The main object of this series is to ask young children what if a person in the past did not create, state, make or invent something that changed our lives today but quit instead. This book hones in on the media visionary Walt Disney making the first seven minute cartoon complete with matching sound, Steamboat Willie.

Like the prior book, this tome is told in first person by inquisitive Abigail, a third grader who meets her three friends early at school Monday morning before class. When new student Bo, twins Jacob and Zack and Abigail cannot find their teacher, they take the initiative to travel back in time to 1928 using his time machine to convince Walt Disney to record the music, sounds and words to his short cartoon, the first in the movie industry. However, Mr. Disney has run out of money, blown several recording tubes and wants to quit until the four kids take him back to current day and show him one of his movies at the local theater where Abigail’s sister works. Of course, Disney is enamored with the sound and goes to the projection room to locate its source. Abigail’s testy, older sister threatens to blow their cover until she is included in convincing Disney to complete his innovative idea. They all go back in time again and record the cartoon with money Disney’s brother sent after selling his car. All is resolved and Abigail and her sister make amends in the process.

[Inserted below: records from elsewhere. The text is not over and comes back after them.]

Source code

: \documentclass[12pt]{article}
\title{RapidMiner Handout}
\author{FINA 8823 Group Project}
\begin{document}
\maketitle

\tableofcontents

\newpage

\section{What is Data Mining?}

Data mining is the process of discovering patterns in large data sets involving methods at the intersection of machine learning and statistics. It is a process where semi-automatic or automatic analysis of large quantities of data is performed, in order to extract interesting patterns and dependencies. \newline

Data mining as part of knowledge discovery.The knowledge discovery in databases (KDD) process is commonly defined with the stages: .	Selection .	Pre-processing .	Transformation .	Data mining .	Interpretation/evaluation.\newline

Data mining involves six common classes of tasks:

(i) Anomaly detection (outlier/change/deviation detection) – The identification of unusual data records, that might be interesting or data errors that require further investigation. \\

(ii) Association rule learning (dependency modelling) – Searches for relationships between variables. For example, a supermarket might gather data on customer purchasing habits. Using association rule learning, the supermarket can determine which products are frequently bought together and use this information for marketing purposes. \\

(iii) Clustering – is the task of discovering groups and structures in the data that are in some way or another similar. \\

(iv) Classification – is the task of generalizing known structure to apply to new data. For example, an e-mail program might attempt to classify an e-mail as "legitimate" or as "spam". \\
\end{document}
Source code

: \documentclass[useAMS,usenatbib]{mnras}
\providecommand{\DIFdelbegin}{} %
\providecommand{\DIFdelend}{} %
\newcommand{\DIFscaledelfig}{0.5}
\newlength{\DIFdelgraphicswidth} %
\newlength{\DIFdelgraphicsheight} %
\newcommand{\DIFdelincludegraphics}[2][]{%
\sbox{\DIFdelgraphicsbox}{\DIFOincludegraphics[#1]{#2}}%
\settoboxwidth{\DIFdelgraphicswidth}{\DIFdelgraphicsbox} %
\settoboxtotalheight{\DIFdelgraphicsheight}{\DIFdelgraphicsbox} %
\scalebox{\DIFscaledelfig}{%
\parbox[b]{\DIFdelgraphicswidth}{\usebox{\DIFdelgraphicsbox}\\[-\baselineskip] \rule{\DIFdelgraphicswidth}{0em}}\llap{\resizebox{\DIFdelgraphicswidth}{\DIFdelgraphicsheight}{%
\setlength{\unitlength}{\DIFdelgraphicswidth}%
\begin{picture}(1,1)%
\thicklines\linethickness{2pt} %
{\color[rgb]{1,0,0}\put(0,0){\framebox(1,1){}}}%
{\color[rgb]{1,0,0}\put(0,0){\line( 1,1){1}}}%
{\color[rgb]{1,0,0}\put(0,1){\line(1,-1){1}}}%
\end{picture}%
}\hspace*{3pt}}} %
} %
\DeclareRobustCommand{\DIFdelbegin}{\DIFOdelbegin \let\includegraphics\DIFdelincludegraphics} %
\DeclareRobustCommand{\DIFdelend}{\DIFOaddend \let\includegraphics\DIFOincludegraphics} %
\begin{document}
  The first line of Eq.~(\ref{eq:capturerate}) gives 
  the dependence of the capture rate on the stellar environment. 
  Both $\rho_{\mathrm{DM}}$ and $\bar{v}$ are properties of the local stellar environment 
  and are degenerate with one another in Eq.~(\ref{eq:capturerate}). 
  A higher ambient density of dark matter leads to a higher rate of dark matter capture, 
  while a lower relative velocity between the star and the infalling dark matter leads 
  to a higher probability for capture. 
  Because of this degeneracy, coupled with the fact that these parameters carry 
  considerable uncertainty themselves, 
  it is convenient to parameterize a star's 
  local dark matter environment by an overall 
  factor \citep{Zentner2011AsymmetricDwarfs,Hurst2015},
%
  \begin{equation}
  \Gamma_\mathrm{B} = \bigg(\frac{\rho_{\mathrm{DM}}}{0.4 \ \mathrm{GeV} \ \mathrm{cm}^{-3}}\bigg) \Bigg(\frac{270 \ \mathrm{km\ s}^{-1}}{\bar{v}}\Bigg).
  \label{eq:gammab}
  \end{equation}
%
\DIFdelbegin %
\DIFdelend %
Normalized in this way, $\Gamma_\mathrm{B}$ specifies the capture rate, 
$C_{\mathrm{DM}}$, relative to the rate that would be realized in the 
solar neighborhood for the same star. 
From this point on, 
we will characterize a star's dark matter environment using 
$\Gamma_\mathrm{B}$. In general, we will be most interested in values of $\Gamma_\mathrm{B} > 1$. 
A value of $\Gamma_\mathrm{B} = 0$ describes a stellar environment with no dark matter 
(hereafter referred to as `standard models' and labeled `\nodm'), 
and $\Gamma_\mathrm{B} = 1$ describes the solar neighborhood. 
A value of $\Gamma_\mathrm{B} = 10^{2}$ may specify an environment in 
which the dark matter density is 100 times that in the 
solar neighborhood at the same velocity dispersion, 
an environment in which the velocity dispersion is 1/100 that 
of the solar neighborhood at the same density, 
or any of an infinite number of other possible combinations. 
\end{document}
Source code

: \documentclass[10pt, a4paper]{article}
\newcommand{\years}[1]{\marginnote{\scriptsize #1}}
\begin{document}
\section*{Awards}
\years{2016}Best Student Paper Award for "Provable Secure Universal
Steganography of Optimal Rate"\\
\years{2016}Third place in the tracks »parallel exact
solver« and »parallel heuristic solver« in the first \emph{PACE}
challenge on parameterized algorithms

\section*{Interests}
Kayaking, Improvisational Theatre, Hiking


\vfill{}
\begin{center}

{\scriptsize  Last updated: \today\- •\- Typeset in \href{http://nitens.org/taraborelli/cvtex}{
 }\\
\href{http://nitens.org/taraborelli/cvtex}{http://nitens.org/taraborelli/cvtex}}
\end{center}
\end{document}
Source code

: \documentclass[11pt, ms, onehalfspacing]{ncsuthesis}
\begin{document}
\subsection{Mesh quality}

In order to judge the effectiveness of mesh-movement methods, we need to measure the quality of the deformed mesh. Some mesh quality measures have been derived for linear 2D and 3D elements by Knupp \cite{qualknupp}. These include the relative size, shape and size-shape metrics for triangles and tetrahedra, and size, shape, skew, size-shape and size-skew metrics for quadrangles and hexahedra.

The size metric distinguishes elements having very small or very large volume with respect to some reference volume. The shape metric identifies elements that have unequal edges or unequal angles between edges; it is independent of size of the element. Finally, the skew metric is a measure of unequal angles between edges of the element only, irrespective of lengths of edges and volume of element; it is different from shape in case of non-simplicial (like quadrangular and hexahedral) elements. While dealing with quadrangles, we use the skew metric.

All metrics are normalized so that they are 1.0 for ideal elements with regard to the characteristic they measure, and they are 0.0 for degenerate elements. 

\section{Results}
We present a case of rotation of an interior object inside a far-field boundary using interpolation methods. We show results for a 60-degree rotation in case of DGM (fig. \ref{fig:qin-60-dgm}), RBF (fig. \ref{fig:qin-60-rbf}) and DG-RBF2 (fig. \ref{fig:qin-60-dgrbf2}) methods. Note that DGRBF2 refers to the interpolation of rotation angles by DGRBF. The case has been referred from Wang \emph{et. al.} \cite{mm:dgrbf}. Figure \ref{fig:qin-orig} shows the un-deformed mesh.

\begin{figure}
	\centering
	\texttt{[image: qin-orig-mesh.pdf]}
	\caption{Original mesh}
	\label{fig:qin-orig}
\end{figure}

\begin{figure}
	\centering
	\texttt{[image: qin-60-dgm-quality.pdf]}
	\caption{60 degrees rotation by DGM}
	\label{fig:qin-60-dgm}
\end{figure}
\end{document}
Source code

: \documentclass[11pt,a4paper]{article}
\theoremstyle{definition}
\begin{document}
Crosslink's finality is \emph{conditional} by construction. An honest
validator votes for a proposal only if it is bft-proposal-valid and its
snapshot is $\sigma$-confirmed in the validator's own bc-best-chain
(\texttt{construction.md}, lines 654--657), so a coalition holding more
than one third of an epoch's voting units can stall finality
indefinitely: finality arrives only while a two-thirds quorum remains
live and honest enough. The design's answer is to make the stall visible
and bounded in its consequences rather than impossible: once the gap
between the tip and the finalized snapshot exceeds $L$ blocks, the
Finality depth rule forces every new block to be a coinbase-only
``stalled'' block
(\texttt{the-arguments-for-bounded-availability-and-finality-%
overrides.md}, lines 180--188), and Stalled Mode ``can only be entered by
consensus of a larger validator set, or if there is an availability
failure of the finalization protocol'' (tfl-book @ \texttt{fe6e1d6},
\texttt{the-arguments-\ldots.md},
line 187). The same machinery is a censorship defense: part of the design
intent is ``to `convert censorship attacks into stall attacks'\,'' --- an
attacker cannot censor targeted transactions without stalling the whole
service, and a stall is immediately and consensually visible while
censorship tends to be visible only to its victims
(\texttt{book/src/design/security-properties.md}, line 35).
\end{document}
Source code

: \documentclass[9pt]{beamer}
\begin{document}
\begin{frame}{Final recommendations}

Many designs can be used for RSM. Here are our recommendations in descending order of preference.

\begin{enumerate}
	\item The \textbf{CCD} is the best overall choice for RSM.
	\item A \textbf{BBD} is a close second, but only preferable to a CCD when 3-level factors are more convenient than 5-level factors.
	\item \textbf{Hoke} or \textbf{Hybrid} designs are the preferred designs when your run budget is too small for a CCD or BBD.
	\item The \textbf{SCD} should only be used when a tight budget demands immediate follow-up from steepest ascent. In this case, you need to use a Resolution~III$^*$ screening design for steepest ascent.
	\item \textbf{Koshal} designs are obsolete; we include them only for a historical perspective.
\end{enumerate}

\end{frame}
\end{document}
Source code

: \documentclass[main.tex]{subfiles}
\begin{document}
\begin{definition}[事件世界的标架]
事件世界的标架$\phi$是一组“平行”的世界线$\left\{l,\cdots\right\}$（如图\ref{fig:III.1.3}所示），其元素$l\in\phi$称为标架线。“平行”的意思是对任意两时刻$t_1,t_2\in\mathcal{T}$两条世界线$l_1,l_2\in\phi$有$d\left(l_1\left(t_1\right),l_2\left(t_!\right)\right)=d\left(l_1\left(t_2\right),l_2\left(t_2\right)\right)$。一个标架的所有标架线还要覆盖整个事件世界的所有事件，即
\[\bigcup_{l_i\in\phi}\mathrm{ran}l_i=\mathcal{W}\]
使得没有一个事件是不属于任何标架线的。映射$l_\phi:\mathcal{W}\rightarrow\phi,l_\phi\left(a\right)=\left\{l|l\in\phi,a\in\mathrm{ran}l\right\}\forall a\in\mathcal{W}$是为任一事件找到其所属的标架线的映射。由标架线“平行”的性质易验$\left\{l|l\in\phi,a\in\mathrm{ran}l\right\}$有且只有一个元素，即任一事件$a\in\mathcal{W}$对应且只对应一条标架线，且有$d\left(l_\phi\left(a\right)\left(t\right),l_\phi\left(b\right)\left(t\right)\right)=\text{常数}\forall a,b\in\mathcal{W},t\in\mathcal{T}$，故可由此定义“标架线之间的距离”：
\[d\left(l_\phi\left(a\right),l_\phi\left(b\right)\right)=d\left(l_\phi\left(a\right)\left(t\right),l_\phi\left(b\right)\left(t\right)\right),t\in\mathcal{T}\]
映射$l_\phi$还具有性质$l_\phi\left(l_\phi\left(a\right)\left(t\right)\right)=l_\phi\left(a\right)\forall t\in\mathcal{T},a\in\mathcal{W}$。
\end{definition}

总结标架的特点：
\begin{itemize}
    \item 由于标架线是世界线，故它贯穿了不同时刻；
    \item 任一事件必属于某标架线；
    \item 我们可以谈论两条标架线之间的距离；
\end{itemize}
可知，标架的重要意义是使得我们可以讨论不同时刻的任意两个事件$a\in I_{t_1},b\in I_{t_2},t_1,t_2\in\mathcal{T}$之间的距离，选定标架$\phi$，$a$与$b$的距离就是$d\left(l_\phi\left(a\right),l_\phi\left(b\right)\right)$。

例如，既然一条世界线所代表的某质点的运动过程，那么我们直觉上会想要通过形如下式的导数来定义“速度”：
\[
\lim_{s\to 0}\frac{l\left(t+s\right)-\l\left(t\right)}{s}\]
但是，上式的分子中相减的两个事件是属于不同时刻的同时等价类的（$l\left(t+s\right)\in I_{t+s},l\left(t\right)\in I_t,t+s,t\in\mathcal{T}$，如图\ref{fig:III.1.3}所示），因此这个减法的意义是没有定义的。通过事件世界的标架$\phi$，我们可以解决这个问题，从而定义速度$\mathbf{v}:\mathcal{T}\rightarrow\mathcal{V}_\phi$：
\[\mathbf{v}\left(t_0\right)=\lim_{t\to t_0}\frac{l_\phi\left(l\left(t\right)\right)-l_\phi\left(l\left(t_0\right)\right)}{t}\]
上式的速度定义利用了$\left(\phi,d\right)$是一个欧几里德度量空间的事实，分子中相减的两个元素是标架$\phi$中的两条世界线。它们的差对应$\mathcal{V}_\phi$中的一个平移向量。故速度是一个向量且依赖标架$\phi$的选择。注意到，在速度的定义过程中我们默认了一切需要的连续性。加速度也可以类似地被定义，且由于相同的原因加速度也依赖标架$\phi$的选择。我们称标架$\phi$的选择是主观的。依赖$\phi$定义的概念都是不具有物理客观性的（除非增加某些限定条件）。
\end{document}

Although there are a few intentional misspellings for emphasis, the book teaches young readers the Swahili “hakuna matata” phrase meaning “no worries” and what mirth is. This book does an exceptional job of teaching and informing our kids in an enthusiastic way about something as innocuous as how Disney’s cartoon changed the movie industry to what it is today. Kudos to both authors for explaining American culture in an engaging, adventurous yet academic way.